8/5/2007 – Olallie Lake Area – 4 different trails

Date of Hike: 8/5/2007
Location of Hike: Olallie Lake Area - 4 different trails
Hiking Buddies: Bodie (my dog)
Start Time: 11:30 AM  End Time: 5:30 PM
Hike Distance: 6  
Pictures: Link
Description of Hike:
This was a hodgepodge of trails in the Olallie Lake scenic district, since each of the trails were relatively short, I decided to combine them to make a longer hike. I then found the message on the trailadvocate site about an old camp, and with my interest in history, it sounded like a good diversion on the way home. Started in the morning, it took longer than I thought it would to get to the trailhead. The roads around Olallie are VERY narrow and some parts aren’t in very good shape. There was a considerable amount of traffic for condition of the roads, so I had to pull over quite a few times to let people pass. Travelling was also VERY slow due to the road conditions. Took almost 2 hours to get to the trailhead. Once on the trail, we went to the top of Ruddy Hill and had lunch there.
When they said “short and exceptionally steep”, they weren’t kidding! We basically walked up the side of the hill….Not quite, but almost. It was VERY steep, although the trail was actually in very good shape. With such a steep trail, I would have expected more erosion. The view from the top of Ruddy Hill is impressive. Quite a panorama.

This was my favorite area on this hike. The one interesting thing was the “box” on the top of the hill.

I have no idea what it is/was (edit many years later – that was the box that housed the forest service phone way back when they had their phone lines strung throughout the forest), but it was interesting to see it still there. After eating lunch, enjoying the view and taking some pictures, we descended back to the PCT and back to the Gibson trail to see Gibson Lake.

This was a reasonably good sized lake, but it didn’t look too deep. The trees around it are pretty scrubby, which isn’t my cup of tea. I enjoy the big doug firs more than the scrub pines. After scouting out the lake, we returned back to the truck the way we came (back up Gibson trail to the PCT, then back to the Horseshoe Saddle trail). We went to the store at Olallie Lake and bought a couple things and then headed back home (after taking one detour).

Lastly, I had to explore the “trail” that was discussed on trailadvocate.org (see below). I ended up finding the trail, and found the old campsite nestled in a grove of some very old trees, right next to the Collowash River. What a beautiful place, and a great place to finish the day! (edit many years later – this is the “Oh Boy” camp that appears on old maps and was on what is now the Elk Lake Creek trail (this part of the trail was taken out by road building, but this short section remains).

Here is a summary of each of the trails I took on this hike:

  • Horseshoe Saddle Trail 712 One mile long.
  • Gibson Lake Trail 708 Trail is easy to follow and offers views of the Ollalie Lake District, Ollalie Butte, and Mount Hood.
  • Ruddy Hill Trail 714 A short side trail off the PCT just north of the junction with the PCT. Climbs to the summit of Ruddy Hill. Offers wonderful views. A short and exceptionally steep trail. Was called Red Hill for it’s red cinder crown.

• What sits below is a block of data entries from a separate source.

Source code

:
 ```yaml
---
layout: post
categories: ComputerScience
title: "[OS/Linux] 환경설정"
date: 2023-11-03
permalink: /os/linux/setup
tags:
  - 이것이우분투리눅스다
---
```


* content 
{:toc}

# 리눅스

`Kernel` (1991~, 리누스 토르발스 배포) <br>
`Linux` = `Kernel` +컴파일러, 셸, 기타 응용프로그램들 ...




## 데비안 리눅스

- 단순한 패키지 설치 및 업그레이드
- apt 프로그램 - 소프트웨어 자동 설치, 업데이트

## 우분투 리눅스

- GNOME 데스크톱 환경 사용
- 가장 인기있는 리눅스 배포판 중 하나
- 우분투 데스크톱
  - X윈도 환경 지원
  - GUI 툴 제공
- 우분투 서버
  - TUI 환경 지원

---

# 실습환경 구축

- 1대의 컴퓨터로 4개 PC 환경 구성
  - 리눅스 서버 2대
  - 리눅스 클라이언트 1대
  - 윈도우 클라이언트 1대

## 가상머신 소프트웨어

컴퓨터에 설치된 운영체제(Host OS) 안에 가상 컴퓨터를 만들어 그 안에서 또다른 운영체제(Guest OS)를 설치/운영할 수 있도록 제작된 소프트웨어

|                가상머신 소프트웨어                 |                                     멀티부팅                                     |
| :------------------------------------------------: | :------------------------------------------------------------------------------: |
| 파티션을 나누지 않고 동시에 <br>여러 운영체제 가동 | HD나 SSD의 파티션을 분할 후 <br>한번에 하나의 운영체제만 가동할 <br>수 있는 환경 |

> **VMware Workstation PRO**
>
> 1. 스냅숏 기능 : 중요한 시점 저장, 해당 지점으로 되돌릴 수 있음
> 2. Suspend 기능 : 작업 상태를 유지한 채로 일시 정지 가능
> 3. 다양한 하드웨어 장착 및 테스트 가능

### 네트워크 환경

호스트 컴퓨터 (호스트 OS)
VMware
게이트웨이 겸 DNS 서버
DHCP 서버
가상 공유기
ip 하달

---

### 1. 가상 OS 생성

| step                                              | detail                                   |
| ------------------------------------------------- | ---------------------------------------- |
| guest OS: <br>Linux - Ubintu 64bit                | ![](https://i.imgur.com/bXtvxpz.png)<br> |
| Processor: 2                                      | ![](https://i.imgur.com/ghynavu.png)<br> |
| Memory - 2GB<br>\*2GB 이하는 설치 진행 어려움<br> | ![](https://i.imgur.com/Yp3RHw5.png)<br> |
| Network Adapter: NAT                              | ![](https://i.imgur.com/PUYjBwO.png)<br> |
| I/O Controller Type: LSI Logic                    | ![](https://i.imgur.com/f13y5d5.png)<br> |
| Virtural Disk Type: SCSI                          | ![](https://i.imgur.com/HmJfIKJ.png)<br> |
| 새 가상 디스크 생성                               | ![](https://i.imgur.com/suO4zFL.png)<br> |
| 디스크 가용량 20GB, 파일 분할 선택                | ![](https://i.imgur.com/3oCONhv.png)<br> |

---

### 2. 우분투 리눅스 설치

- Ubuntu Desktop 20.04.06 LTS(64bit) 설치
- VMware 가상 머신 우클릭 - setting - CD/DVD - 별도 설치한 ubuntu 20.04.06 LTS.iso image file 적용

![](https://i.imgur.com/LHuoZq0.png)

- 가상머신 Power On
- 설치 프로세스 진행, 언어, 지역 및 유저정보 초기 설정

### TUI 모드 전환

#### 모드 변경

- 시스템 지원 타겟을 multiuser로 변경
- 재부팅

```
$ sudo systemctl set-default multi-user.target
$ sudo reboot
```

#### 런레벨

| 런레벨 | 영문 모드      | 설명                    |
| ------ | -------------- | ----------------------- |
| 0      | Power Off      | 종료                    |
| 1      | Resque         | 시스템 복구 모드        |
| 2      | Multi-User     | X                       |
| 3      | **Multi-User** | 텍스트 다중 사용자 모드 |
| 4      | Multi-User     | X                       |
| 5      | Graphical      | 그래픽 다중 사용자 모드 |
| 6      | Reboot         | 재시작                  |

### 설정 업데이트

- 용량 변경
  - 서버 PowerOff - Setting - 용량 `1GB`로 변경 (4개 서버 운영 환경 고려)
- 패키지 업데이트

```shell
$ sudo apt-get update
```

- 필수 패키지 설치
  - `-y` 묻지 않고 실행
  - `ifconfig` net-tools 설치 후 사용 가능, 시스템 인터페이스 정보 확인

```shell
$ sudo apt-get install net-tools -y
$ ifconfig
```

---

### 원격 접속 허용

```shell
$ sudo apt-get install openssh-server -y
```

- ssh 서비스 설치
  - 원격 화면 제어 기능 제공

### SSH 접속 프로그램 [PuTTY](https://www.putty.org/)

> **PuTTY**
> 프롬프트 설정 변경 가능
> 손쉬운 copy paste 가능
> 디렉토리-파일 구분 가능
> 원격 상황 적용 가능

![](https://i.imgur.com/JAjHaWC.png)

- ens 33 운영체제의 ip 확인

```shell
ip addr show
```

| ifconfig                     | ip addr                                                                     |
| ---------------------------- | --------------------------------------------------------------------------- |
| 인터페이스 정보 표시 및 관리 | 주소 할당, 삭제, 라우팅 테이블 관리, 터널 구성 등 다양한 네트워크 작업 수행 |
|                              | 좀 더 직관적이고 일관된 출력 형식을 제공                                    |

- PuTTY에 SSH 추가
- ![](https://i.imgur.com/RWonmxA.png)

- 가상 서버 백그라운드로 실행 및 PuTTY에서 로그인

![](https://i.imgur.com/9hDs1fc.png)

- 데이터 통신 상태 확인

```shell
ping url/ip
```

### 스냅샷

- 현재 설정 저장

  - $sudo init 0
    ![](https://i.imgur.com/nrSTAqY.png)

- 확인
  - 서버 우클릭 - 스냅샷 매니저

Exploration (message from the trailadvocate.org site): On Forest Road 6380 (which is the approach to the Elk Lake Creek trailhead) there is a short trail which leads from the road down a steep slope to a terrace near the Collowash River. This trail is located about 1/2 mile downstream of the bridge crossing the river. The trail is not evident from the road except for the flagging that someone has hung on the trees. This 1/4 mile or so of trail appears to be a constructed trail, with a level tread dug out of the hillside and a constant grade down the hill and may be a remnant of a more significant trail, perhaps one that predated the construction of FR 6380. At the end of the trail there are the remains of a camp of some sort, including a storage box or cabinet made out of wood slats, and a table or work surface. Two walls of the storage box, fastened above ground to two trees, are still in pretty good shape, but the table is mostly rotted away. Could this be a camp that early-day forest rangers might have used as they went about their rounds or whatever they did in the old days? On a couple of maps that I have there is a reference to “Oh Boy Camp” in this general area, so I’m wondering if this might be that camp. Does anyone have any information on this? Could this be a segment of a trail that once followed the general route up the Collowash joining what is now known as the Elk Lake Creek trail? Trails along that route can be seen on the 1935 and 1946 Mt Hood Forest maps posted on this website as well as on other maps that I have.